--- START ---

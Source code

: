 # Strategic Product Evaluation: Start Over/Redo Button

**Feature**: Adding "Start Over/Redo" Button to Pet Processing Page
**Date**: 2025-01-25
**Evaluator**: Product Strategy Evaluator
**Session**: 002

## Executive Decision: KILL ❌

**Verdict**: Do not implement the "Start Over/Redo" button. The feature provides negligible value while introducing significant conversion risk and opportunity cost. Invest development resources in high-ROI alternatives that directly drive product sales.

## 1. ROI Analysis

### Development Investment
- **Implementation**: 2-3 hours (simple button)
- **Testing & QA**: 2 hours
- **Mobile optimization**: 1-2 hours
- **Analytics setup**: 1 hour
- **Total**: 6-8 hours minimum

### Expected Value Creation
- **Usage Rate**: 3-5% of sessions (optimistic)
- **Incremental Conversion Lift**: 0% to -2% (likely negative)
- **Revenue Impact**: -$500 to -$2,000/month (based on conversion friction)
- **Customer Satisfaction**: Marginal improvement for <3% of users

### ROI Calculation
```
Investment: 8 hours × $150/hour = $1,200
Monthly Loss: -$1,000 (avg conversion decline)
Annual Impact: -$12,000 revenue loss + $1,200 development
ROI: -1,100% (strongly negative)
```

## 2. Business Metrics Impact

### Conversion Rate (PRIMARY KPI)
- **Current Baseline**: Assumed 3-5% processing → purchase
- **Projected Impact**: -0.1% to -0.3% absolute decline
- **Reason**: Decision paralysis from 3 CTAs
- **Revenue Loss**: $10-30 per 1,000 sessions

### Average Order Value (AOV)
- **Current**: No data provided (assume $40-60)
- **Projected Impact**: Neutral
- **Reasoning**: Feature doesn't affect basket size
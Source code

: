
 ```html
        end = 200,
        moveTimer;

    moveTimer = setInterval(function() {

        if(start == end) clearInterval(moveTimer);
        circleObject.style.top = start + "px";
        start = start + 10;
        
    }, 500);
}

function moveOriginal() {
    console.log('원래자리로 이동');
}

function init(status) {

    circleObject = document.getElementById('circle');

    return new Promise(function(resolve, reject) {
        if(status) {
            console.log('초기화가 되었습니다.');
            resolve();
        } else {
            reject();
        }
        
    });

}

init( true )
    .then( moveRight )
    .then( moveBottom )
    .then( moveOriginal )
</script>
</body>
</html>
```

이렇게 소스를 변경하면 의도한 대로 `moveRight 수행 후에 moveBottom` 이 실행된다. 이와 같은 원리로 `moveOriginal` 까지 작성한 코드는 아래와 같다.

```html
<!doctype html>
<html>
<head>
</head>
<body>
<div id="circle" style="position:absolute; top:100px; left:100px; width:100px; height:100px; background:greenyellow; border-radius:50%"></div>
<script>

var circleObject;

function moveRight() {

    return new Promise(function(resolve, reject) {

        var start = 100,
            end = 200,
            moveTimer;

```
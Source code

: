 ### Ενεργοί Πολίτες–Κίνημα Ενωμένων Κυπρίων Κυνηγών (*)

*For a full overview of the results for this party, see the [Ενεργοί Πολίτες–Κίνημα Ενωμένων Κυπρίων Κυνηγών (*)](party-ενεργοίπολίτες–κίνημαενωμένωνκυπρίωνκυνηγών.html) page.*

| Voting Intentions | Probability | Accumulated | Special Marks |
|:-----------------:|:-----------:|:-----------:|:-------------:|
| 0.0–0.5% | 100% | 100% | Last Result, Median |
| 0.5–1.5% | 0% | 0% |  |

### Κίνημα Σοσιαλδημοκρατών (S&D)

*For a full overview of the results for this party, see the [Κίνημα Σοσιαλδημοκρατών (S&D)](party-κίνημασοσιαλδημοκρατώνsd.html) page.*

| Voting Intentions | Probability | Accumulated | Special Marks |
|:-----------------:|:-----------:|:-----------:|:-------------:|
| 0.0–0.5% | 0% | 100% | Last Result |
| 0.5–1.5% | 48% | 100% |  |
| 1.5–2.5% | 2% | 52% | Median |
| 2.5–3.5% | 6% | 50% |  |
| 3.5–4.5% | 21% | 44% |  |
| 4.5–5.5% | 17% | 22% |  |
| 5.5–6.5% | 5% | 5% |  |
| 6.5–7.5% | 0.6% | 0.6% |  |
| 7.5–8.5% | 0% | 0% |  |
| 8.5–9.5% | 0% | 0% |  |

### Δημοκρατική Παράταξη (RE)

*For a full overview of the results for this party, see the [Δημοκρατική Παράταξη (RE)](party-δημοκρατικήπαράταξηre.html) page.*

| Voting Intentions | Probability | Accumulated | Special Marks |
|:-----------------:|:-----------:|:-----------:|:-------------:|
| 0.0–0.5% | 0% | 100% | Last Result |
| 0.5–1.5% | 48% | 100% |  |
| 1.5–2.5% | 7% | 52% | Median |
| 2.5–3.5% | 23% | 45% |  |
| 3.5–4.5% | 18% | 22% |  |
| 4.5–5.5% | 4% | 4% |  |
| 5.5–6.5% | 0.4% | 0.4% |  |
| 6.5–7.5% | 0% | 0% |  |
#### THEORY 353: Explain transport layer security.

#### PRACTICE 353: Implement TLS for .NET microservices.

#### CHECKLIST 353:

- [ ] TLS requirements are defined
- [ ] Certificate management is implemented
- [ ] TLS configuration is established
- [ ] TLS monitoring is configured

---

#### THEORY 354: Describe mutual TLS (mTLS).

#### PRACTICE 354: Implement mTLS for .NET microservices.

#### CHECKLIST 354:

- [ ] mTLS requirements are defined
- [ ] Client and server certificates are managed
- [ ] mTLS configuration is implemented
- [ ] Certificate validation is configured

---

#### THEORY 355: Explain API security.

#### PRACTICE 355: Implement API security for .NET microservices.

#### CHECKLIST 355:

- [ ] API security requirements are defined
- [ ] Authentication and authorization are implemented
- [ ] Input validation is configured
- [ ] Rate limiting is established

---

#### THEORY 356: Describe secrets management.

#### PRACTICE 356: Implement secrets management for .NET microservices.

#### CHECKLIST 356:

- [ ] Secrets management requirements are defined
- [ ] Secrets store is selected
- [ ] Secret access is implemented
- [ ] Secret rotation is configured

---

--- END ---

*Exercise:* Lines from the one with "2.5–3.5% | 23%" through the final line of the listing above should be duplicated word for word, and nothing else included.

*Task response:*
| 2.5–3.5% | 23% | 45% |  |
| 3.5–4.5% | 18% | 22% |  |
| 4.5–5.5% | 4% | 4% |  |
| 5.5–6.5% | 0.4% | 0.4% |  |
| 6.5–7.5% | 0% | 0% |  |
#### THEORY 353: Explain transport layer security.

#### PRACTICE 353: Implement TLS for .NET microservices.

#### CHECKLIST 353:

- [ ] TLS requirements are defined
- [ ] Certificate management is implemented
- [ ] TLS configuration is established
- [ ] TLS monitoring is configured

---

#### THEORY 354: Describe mutual TLS (mTLS).

#### PRACTICE 354: Implement mTLS for .NET microservices.

#### CHECKLIST 354:

- [ ] mTLS requirements are defined
- [ ] Client and server certificates are managed
- [ ] mTLS configuration is implemented
- [ ] Certificate validation is configured

---

#### THEORY 355: Explain API security.

#### PRACTICE 355: Implement API security for .NET microservices.

#### CHECKLIST 355:

- [ ] API security requirements are defined
- [ ] Authentication and authorization are implemented
- [ ] Input validation is configured
- [ ] Rate limiting is established

---

#### THEORY 356: Describe secrets management.

#### PRACTICE 356: Implement secrets management for .NET microservices.

#### CHECKLIST 356:

- [ ] Secrets management requirements are defined
- [ ] Secrets store is selected
- [ ] Secret access is implemented
- [ ] Secret rotation is configured

---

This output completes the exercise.